Facebook tool Claspin

Lynch initially looked to encode information he had used for troubleshooting to create a system analogous to meters and traffic lights. But he could not build a binary tool that could say for sure if something was wrong or not. He then decided to use heatmaps.

“I'd been fond of heatmaps for quite a while,” he said. But this too led to problems because there were so many hosts and racks (multiple servers stacked one above the other), meaning he would need to use too many colours to represent all the metrics.

Hot host markers

“Eventually I realised that all we cared about was whether anything was wrong with a host,” Lynch said. “So I settled on coloring a host by its ‘hottest’ statistic, with hotness computed by different thresholds.

“Hosts that are missing a stat are colored black, indicating that the host is probably down.”

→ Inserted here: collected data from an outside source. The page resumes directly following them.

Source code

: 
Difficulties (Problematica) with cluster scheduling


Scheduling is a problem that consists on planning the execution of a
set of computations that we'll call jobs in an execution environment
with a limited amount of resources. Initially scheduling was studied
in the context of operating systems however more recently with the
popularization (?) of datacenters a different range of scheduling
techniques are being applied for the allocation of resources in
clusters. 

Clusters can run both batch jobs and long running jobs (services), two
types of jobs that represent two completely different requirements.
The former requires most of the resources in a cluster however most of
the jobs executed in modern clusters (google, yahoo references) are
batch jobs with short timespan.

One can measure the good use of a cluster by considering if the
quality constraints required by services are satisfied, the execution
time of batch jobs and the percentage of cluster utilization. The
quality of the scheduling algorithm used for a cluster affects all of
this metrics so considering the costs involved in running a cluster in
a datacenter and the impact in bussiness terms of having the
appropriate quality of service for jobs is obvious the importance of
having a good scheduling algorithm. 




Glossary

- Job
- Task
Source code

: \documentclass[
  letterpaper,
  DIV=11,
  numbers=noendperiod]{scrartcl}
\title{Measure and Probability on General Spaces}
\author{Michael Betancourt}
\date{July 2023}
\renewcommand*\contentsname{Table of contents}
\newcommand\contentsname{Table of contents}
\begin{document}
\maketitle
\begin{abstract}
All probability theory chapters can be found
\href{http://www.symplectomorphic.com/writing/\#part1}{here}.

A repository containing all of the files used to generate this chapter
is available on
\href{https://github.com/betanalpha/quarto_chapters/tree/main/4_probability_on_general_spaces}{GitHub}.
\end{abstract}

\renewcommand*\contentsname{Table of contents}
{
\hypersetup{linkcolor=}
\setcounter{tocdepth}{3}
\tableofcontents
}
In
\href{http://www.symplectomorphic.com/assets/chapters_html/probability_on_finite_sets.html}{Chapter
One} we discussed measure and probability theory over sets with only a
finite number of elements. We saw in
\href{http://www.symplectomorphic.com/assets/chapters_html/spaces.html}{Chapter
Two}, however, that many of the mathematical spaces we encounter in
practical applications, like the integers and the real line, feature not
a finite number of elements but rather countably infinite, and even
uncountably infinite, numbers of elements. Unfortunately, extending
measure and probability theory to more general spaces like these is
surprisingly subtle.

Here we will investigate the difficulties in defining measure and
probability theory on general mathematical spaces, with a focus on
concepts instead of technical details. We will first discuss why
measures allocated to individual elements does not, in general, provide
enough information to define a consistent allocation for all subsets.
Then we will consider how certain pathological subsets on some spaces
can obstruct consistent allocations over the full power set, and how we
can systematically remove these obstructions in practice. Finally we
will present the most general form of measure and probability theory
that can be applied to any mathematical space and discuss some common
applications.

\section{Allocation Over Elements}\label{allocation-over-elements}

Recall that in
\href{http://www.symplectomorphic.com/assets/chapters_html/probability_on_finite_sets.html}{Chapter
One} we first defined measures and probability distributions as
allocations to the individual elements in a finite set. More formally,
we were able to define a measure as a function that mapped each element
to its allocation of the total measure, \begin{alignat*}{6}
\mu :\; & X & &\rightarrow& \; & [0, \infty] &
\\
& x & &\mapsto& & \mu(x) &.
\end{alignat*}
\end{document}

Lynch also developed a separate heatmap for every cluster (group of servers or other resources) ordered by rack number. Each rack was drawn vertically in an alternating "snake" pattern, so racks would stay contiguous even if they wrapped around the top or bottom. 

The rack names are sorted by datacentre, then cluster, then row, helping the team identify the problems common at any of these levels easily.

The Claspin tool processes the data in the hosts, collects all the statistics on the server-side and sends them up to the browser. At the browser-level, colouring decisions are made in JavaScript and the heatmaps are drawn using scalable vector graphic (SVG).

“Even when a problem is ongoing, it's easy to see when things change because a particular problem will have a particular pattern on the screen,” Lynch said.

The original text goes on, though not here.